Shodan – For the Curious
Please note, this article has been made to highlight security issues on common and widely used devices and shows an example of how one small flaw can cause a ripple effect which can then cause a greater security risk.
All content below has been gained from Shodan which is publicly searchable and available to any user, all screenshots are examples which are again publicly accessible and are not related to each other but are used to highlight a security risk.
It should also be noted that while using Shodan is perfectly legal, trying to gain access to other systems without strict permission is not.
There are many large search engines such as Google and Bing but theres one small site that may go unnoticed that indexes something a little different.
Shodan crawls the internet for banners or meta data sent from servers to a client before connecting. Searching for Webcam brings up 14945 results in an array of different countries:
The results show a small amount of information but the most interesting parts are the IP Address not shown and the Server – SQ-WEBCAM. Sometimes the camera brand is displayed which helps in tracking down which device the IP links to.

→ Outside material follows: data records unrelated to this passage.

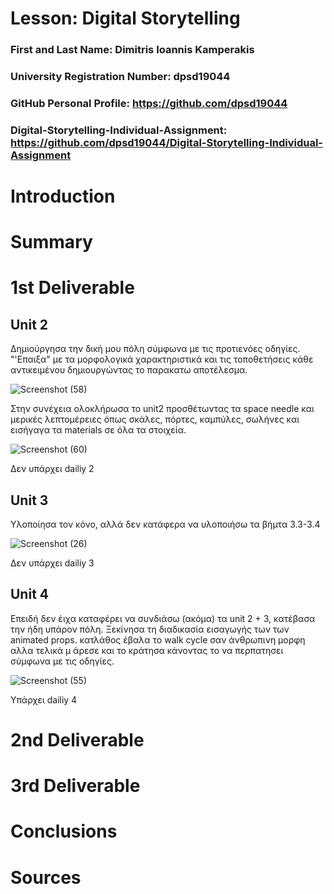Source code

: # Lesson: Digital Storytelling

### First and Last Name: Dimitris Ioannis Kamperakis
### University Registration Number: dpsd19044
### GitHub Personal Profile: https://github.com/dpsd19044
### Digital-Storytelling-Individual-Assignment: https://github.com/dpsd19044/Digital-Storytelling-Individual-Assignment

# Introduction



# Summary


# 1st Deliverable
Unit 2
---------------
Δημιούργησα την δική μου πόλη σύμφωνα με τις προτιενόες οδηγίες.
"'Επαιξα" με τα μορφολογικά χαρακτηριστικά και τις τοποθετήσεις κάθε αντικειμένου δημιουργώντας το παρακατω αποτέλεσμα.


![Screenshot (58)](https://user-images.githubusercontent.com/101420117/227669220-5f52a9ce-d96f-457c-a998-48625a0e7678.png)

Στην συνέχεια ολοκλήρωσα το unit2 προσθέτωντας τα space needle και μερικές λεπτομέρειες όπως σκάλες, πόρτες, καμπύλες, σωλήνες και εισήγαγα τα materials σε όλα τα στοιχεία.

![Screenshot (60)](https://user-images.githubusercontent.com/101420117/227669238-88735b22-b7d1-4245-925e-04f4521cd05f.png)

Δεν υπάρχει dailiy 2


Unit 3
---------------
Υλοποίησα τον κόνο, αλλά δεν κατάφερα να υλοποιήσω τα βήμτα 3.3-3.4


![Screenshot (26)](https://user-images.githubusercontent.com/101420117/227669269-a60af376-3347-4ba3-adfc-771e6b01de88.png)


Δεν υπάρχει dailiy 3

Unit 4
---------------
Επειδή δεν έιχα καταφέρει να συνδιάσω (ακόμα) τα unit 2 + 3, κατέβασα την ήδη υπάρον πόλη. Ξεκίνησα τη διαδικασία εισαγωγής των των animated props. 
κατλάθος έβαλα το walk cycle σαν άνθρωπινη μορφη
αλλα τελικά μ άρεσε και το κράτησα κάνοντας το να περπατησει σύμφωνα με τις οδηγίες. 


![Screenshot (55)](https://user-images.githubusercontent.com/101420117/227671516-d061374f-b96d-42a6-9bd7-d08d813d3de2.png)


Yπάρχει dailiy 4



# 2nd Deliverable


# 3rd Deliverable 


# Conclusions


# Sources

If the IP address is now entered into a browser and works a log-in prompt will appear, this can also display the camera brand or a unique log-in page which can be tracked down on Google. This brand can be searched and the default password found, if the brand is hard to come by entering defaults such as password, admin or root can be done by trail and error.

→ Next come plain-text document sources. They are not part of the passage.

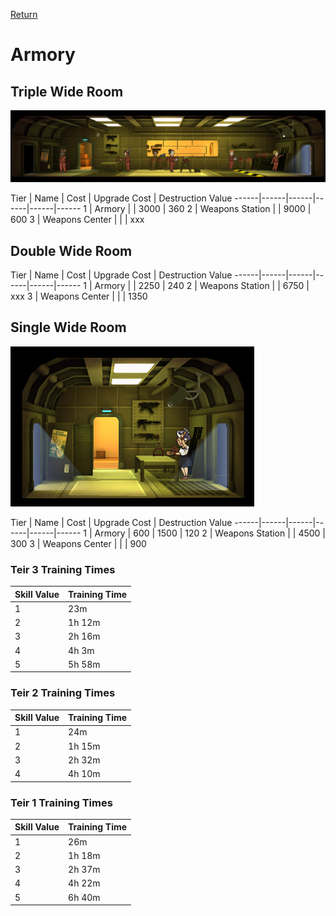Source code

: [Return](../README.md)

Armory
===========

## Triple Wide Room

![Armory](t1images/tripplearmory.jpg)

Tier | Name | Cost | Upgrade Cost | Destruction Value
------|------|------|------|------|------
1 | Armory | | 3000 | 360
2 | Weapons Station | | 9000 | 600
3 | Weapons Center | | | xxx

## Double Wide Room

Tier | Name | Cost | Upgrade Cost | Destruction Value
------|------|------|------|------|------
1 | Armory | | 2250 | 240
2 | Weapons Station | | 6750 | xxx
3 | Weapons Center | | | 1350

## Single Wide Room

![Armory](t1images/t1singlearmory.jpg)

Tier | Name | Cost | Upgrade Cost | Destruction Value
------|------|------|------|------|------
1 | Armory | 600 | 1500 | 120
2 | Weapons Station | | 4500 | 300
3 | Weapons Center | | | 900

### Teir 3 Training Times

Skill Value | Training Time
------|------
1 | 23m
2 | 1h 12m
3 | 2h 16m
4 | 4h 3m
5 | 5h 58m

### Teir 2 Training Times

Skill Value | Training Time
------|------
1 | 24m
2 | 1h 15m
3 | 2h 32m
4 | 4h 10m

### Teir 1 Training Times

Skill Value | Training Time
------|------
1 | 26m
2 | 1h 18m
3 | 2h 37m
4 | 4h 22m
5 | 6h 40m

If this cameras default password has not been changed then the log-in will be successful and full access to the camera will be granted.
Some IP Cameras can be moved remotely and so a logged-in user can scan the environment the camera is currently in, be it someones back garden, garage or even bedroom.
One overlooked feature of these camera is that some are wireless so if a unauthorised user with full access checks the webcam settings the WiFi AP name can be found which on its own is not very useful, but these cameras sometimes store the WiFi passwords in plain text and so with this the victims network is now compromised.
With a little IP location help from Google and checking the cameras surroundings the location of the camera can be narrowed down and is successful an attacker could now arrive at the victims location, log-in to the WiFi with the password pulled from the webcam and now start to attack other computers on the network, spoof traffic or launch other attacks.
An IP Camera installed as a security device to protect a home or business is a good idea but if its own security is not checked this helpful device can soon be used against its user and expose other areas, all from not changing the default password.